Try it:
A word-for-word copy of the records is needed, with every picture left out.

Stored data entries
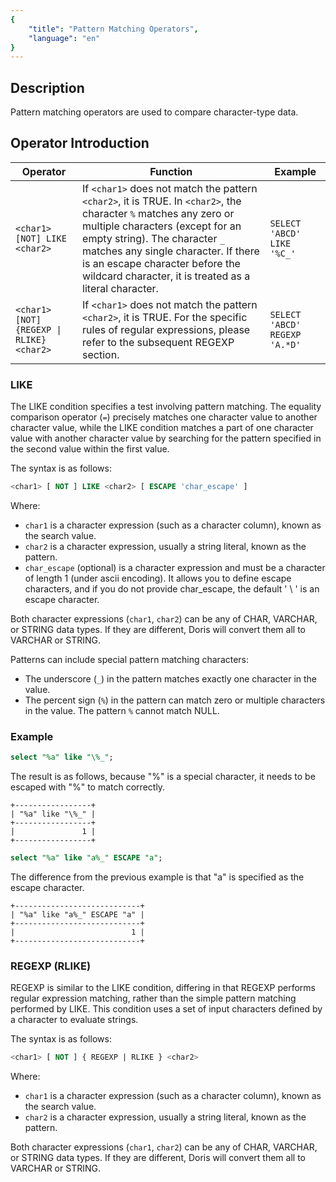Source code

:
 ```yaml
---
{
    "title": "Pattern Matching Operators",
    "language": "en"
}
---
```


## Description

Pattern matching operators are used to compare character-type data.

## Operator Introduction

| Operator | Function | Example |
| ----------------------------------- | ------------------------------------------------------------ | --------------------------- |
| `<char1> [NOT] LIKE <char2>` | If `<char1>` does not match the pattern `<char2>`, it is TRUE. In `<char2>`, the character `%` matches any zero or multiple characters (except for an empty string). The character `_` matches any single character. If there is an escape character before the wildcard character, it is treated as a literal character. | `SELECT 'ABCD' LIKE '%C_'` |
| `<char1> [NOT] {REGEXP \| RLIKE} <char2>` | If `<char1>` does not match the pattern `<char2>`, it is TRUE. For the specific rules of regular expressions, please refer to the subsequent REGEXP section. | `SELECT 'ABCD' REGEXP 'A.*D'` |

### LIKE

The LIKE condition specifies a test involving pattern matching. The equality comparison operator (`=`) precisely matches one character value to another character value, while the LIKE condition matches a part of one character value with another character value by searching for the pattern specified in the second value within the first value.

The syntax is as follows:

```sql
<char1> [ NOT ] LIKE <char2> [ ESCAPE 'char_escape' ]
```

Where:

- `char1` is a character expression (such as a character column), known as the search value.
- `char2` is a character expression, usually a string literal, known as the pattern.
- `char_escape` (optional) is a character expression and must be a character of length 1 (under ascii encoding). It allows you to define escape characters, and if you do not provide char_escape, the default ' \ ' is an escape character.

Both character expressions (`char1`, `char2`) can be any of CHAR, VARCHAR, or STRING data types. If they are different, Doris will convert them all to VARCHAR or STRING.

Patterns can include special pattern matching characters:

- The underscore (`_`) in the pattern matches exactly one character in the value.
- The percent sign (`%`) in the pattern can match zero or multiple characters in the value. The pattern `%` cannot match NULL.

### Example


```sql
select "%a" like "\%_";
```

The result is as follows, because "%" is a special character, it needs to be escaped with "\%" to match correctly.

```text
+-----------------+
| "%a" like "\%_" |
+-----------------+
|               1 |
+-----------------+
```


```sql
select "%a" like "a%_" ESCAPE "a";
```

The difference from the previous example is that "a" is specified as the escape character.

```text
+----------------------------+
| "%a" like "a%_" ESCAPE "a" |
+----------------------------+
|                          1 |
+----------------------------+
```


### REGEXP (RLIKE)

REGEXP is similar to the LIKE condition, differing in that REGEXP performs regular expression matching, rather than the simple pattern matching performed by LIKE. This condition uses a set of input characters defined by a character to evaluate strings.

The syntax is as follows:

```sql
<char1> [ NOT ] { REGEXP | RLIKE } <char2>
```

Where:

- `char1` is a character expression (such as a character column), known as the search value.
- `char2` is a character expression, usually a string literal, known as the pattern.

Both character expressions (`char1`, `char2`) can be any of CHAR, VARCHAR, or STRING data types. If they are different, Doris will convert them all to VARCHAR or STRING.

Problem solution:
Source code

:
 ```yaml
---
{
    "title": "Pattern Matching Operators",
    "language": "en"
}
---
```


## Description

Pattern matching operators are used to compare character-type data.

## Operator Introduction

| Operator | Function | Example |
| ----------------------------------- | ------------------------------------------------------------ | --------------------------- |
| `<char1> [NOT] LIKE <char2>` | If `<char1>` does not match the pattern `<char2>`, it is TRUE. In `<char2>`, the character `%` matches any zero or multiple characters (except for an empty string). The character `_` matches any single character. If there is an escape character before the wildcard character, it is treated as a literal character. | `SELECT 'ABCD' LIKE '%C_'` |
| `<char1> [NOT] {REGEXP \| RLIKE} <char2>` | If `<char1>` does not match the pattern `<char2>`, it is TRUE. For the specific rules of regular expressions, please refer to the subsequent REGEXP section. | `SELECT 'ABCD' REGEXP 'A.*D'` |

### LIKE

The LIKE condition specifies a test involving pattern matching. The equality comparison operator (`=`) precisely matches one character value to another character value, while the LIKE condition matches a part of one character value with another character value by searching for the pattern specified in the second value within the first value.

The syntax is as follows:

```sql
<char1> [ NOT ] LIKE <char2> [ ESCAPE 'char_escape' ]
```

Where:

- `char1` is a character expression (such as a character column), known as the search value.
- `char2` is a character expression, usually a string literal, known as the pattern.
- `char_escape` (optional) is a character expression and must be a character of length 1 (under ascii encoding). It allows you to define escape characters, and if you do not provide char_escape, the default ' \ ' is an escape character.

Both character expressions (`char1`, `char2`) can be any of CHAR, VARCHAR, or STRING data types. If they are different, Doris will convert them all to VARCHAR or STRING.

Patterns can include special pattern matching characters:

- The underscore (`_`) in the pattern matches exactly one character in the value.
- The percent sign (`%`) in the pattern can match zero or multiple characters in the value. The pattern `%` cannot match NULL.

### Example


```sql
select "%a" like "\%_";
```

The result is as follows, because "%" is a special character, it needs to be escaped with "\%" to match correctly.

```text
+-----------------+
| "%a" like "\%_" |
+-----------------+
|               1 |
+-----------------+
```


```sql
select "%a" like "a%_" ESCAPE "a";
```

The difference from the previous example is that "a" is specified as the escape character.

```text
+----------------------------+
| "%a" like "a%_" ESCAPE "a" |
+----------------------------+
|                          1 |
+----------------------------+
```


### REGEXP (RLIKE)

REGEXP is similar to the LIKE condition, differing in that REGEXP performs regular expression matching, rather than the simple pattern matching performed by LIKE. This condition uses a set of input characters defined by a character to evaluate strings.

The syntax is as follows:

```sql
<char1> [ NOT ] { REGEXP | RLIKE } <char2>
```

Where:

- `char1` is a character expression (such as a character column), known as the search value.
- `char2` is a character expression, usually a string literal, known as the pattern.

Both character expressions (`char1`, `char2`) can be any of CHAR, VARCHAR, or STRING data types. If they are different, Doris will convert them all to VARCHAR or STRING.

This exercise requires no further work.